— What to produce —
Each line of the data that mentions the string "documentclass" needs to be identified and copied.

— Provided records —
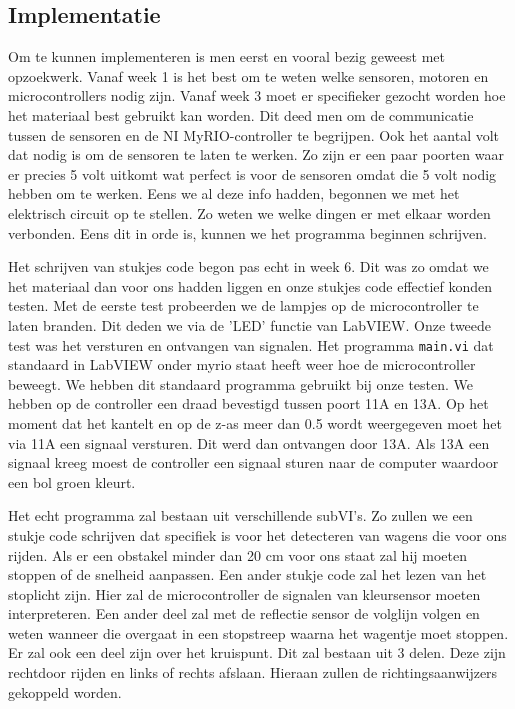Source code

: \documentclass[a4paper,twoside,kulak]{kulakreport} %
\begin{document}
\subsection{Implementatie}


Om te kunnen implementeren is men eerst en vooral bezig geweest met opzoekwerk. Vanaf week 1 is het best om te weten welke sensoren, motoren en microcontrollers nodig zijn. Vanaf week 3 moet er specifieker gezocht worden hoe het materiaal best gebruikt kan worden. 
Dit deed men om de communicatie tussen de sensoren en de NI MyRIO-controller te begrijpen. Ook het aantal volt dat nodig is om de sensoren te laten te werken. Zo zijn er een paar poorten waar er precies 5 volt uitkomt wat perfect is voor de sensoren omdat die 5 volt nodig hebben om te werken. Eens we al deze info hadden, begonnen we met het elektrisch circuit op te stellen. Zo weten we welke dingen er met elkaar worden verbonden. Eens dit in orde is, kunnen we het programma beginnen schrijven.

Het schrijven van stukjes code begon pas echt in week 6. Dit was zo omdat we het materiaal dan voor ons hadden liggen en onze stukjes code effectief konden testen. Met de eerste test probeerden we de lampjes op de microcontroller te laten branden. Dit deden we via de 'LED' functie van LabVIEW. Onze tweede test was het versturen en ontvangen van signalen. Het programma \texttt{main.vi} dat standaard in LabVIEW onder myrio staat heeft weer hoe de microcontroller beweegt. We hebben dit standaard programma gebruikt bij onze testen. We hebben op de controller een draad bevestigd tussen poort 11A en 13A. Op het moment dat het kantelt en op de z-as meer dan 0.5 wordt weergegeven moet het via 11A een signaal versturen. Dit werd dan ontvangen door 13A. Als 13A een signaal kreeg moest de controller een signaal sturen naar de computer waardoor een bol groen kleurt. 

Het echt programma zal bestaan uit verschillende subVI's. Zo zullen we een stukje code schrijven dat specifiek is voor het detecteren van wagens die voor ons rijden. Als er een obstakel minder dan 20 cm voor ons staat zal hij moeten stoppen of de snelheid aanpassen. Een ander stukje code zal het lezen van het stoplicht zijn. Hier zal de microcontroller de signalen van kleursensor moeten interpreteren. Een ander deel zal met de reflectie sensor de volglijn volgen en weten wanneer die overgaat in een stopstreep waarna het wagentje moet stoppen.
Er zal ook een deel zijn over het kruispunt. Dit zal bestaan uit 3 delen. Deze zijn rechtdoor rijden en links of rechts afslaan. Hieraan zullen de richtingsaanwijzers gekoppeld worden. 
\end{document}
* * *
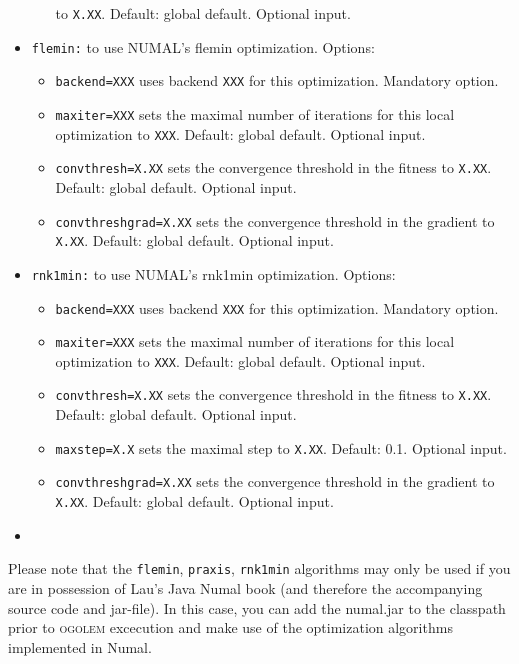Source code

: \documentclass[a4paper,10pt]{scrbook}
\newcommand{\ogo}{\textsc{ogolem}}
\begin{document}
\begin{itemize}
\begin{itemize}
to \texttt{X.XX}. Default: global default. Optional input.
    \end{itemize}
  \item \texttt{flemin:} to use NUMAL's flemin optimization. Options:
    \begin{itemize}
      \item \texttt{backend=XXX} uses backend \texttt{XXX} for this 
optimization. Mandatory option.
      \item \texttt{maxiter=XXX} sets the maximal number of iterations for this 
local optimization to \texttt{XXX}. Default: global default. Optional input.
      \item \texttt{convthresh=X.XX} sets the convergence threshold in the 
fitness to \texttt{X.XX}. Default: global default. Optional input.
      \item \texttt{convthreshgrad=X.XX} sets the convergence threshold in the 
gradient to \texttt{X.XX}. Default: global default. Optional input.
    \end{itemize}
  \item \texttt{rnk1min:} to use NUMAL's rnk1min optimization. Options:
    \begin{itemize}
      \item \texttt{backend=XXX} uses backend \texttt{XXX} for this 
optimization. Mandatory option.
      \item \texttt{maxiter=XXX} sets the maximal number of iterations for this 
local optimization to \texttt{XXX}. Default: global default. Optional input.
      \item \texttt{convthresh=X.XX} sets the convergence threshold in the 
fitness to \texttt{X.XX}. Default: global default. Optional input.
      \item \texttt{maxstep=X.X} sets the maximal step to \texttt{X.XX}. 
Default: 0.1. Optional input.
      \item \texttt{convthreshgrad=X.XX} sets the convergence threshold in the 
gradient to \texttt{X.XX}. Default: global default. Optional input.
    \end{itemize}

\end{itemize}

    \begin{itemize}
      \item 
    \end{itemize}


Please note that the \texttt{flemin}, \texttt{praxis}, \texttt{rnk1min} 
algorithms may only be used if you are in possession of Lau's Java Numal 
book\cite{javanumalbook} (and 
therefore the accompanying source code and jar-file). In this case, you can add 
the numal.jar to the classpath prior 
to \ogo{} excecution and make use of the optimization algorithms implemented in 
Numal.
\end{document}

— Answer space —
: \documentclass[a4paper,twoside,kulak]{kulakreport} %
: \documentclass[a4paper,10pt]{scrbook}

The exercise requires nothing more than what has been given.